- WHAT YOU WILL DO -
Look through the entries below. Report each line that has the word "https" in it.

*** PROVIDED DATA Section Begins ***

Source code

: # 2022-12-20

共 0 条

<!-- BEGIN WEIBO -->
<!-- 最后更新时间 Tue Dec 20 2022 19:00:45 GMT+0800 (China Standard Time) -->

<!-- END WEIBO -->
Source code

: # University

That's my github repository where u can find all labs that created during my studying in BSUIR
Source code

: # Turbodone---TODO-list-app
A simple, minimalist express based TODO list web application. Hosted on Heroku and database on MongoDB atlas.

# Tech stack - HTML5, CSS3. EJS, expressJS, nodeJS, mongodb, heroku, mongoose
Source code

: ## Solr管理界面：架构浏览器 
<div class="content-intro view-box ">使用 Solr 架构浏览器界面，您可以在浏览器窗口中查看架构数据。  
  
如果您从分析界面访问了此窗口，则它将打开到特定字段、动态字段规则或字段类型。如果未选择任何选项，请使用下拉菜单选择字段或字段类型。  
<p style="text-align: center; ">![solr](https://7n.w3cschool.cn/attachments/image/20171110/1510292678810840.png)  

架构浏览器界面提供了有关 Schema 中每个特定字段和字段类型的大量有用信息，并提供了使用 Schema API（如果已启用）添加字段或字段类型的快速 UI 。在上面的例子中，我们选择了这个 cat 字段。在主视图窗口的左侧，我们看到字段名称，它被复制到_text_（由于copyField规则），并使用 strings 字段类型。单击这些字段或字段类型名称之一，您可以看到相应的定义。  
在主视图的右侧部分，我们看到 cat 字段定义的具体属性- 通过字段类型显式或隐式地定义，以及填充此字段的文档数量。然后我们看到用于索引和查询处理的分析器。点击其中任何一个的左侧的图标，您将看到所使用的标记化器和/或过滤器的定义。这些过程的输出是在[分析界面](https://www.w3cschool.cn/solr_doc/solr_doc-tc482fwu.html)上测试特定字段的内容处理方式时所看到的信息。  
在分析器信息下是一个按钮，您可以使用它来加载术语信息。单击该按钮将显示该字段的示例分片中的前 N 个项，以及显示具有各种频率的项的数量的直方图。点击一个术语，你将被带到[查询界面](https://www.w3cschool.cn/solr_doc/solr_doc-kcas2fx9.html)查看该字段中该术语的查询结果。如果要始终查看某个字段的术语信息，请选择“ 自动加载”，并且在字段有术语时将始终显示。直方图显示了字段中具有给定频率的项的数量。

*** PROVIDED DATA Section Ends ***

- RESULT OF THIS TASK -
<p style="text-align: center; ">![solr](https://7n.w3cschool.cn/attachments/image/20171110/1510292678810840.png)  
在主视图的右侧部分，我们看到 cat 字段定义的具体属性- 通过字段类型显式或隐式地定义，以及填充此字段的文档数量。然后我们看到用于索引和查询处理的分析器。点击其中任何一个的左侧的图标，您将看到所使用的标记化器和/或过滤器的定义。这些过程的输出是在[分析界面](https://www.w3cschool.cn/solr_doc/solr_doc-tc482fwu.html)上测试特定字段的内容处理方式时所看到的信息。  
在分析器信息下是一个按钮，您可以使用它来加载术语信息。单击该按钮将显示该字段的示例分片中的前 N 个项，以及显示具有各种频率的项的数量的直方图。点击一个术语，你将被带到[查询界面](https://www.w3cschool.cn/solr_doc/solr_doc-kcas2fx9.html)查看该字段中该术语的查询结果。如果要始终查看某个字段的术语信息，请选择“ 自动加载”，并且在字段有术语时将始终显示。直方图显示了字段中具有给定频率的项的数量。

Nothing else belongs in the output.